+++ DATA

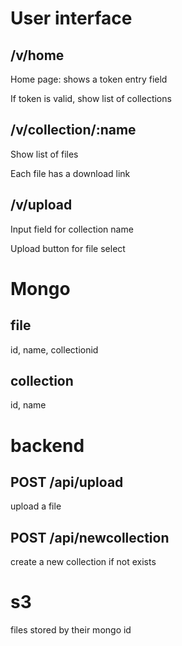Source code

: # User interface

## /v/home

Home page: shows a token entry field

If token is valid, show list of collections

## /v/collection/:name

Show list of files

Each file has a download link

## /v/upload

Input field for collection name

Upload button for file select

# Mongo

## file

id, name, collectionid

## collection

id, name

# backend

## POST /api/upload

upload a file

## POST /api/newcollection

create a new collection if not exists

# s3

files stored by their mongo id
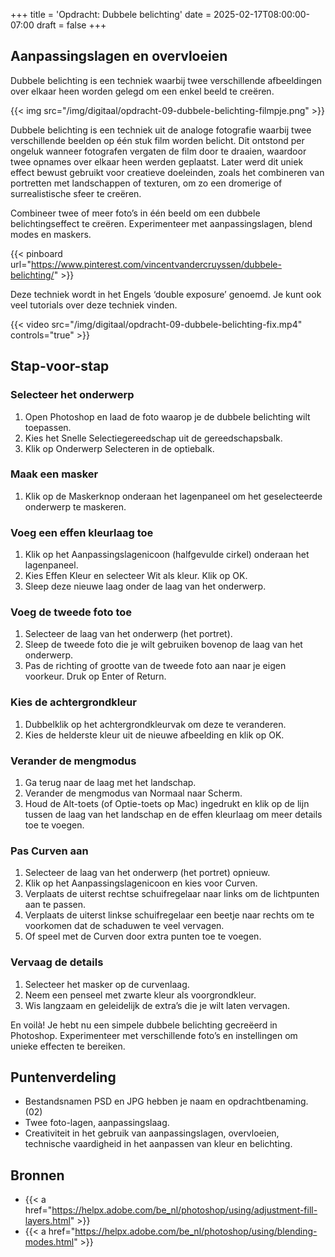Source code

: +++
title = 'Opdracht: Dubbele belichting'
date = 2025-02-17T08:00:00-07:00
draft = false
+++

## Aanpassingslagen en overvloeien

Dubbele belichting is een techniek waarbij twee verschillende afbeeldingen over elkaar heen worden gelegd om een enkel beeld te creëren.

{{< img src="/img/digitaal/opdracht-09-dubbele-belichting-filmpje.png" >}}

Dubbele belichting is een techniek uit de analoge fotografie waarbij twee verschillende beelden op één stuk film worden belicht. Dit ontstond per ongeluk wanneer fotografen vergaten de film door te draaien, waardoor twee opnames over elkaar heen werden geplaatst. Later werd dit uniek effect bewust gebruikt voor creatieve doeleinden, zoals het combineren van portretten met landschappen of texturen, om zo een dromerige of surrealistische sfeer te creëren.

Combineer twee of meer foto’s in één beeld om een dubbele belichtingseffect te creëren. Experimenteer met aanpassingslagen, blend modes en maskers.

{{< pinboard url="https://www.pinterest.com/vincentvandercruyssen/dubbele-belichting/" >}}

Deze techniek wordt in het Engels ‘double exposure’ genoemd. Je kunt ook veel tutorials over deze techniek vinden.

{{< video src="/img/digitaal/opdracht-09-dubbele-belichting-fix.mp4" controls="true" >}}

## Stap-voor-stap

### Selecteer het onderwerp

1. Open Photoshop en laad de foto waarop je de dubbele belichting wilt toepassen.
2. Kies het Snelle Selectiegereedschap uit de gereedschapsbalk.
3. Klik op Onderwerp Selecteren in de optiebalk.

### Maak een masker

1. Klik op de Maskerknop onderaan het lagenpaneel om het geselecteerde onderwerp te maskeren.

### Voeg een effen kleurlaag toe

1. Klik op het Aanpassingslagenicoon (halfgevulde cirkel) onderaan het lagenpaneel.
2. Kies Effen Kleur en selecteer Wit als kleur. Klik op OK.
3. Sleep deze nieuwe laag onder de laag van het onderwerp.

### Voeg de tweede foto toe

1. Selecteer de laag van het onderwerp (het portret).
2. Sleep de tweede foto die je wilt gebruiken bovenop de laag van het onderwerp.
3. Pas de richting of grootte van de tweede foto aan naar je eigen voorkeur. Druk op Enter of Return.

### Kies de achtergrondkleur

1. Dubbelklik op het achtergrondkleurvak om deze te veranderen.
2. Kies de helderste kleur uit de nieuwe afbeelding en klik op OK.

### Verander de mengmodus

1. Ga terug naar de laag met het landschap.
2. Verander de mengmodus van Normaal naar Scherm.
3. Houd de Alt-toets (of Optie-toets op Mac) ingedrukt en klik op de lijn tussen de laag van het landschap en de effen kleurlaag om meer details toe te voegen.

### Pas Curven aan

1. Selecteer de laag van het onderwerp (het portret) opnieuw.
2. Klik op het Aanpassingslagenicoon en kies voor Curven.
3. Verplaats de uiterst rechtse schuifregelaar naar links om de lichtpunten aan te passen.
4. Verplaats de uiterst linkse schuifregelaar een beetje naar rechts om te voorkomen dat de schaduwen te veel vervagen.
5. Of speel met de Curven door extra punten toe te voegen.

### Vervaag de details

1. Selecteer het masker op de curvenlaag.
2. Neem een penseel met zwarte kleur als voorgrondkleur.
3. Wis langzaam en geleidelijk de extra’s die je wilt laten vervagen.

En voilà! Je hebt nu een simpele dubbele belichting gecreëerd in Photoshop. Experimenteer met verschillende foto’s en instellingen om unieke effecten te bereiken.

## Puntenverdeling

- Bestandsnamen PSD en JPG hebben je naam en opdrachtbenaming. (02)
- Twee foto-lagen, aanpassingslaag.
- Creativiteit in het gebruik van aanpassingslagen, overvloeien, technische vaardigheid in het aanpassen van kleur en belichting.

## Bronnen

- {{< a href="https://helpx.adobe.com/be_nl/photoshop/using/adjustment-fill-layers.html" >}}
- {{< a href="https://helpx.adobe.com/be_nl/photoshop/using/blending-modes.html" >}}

++++++

What number of lines in the listing above hold the string "tweede"? Give that number and nothing else.

- **WRITTEN ANSWER**: 3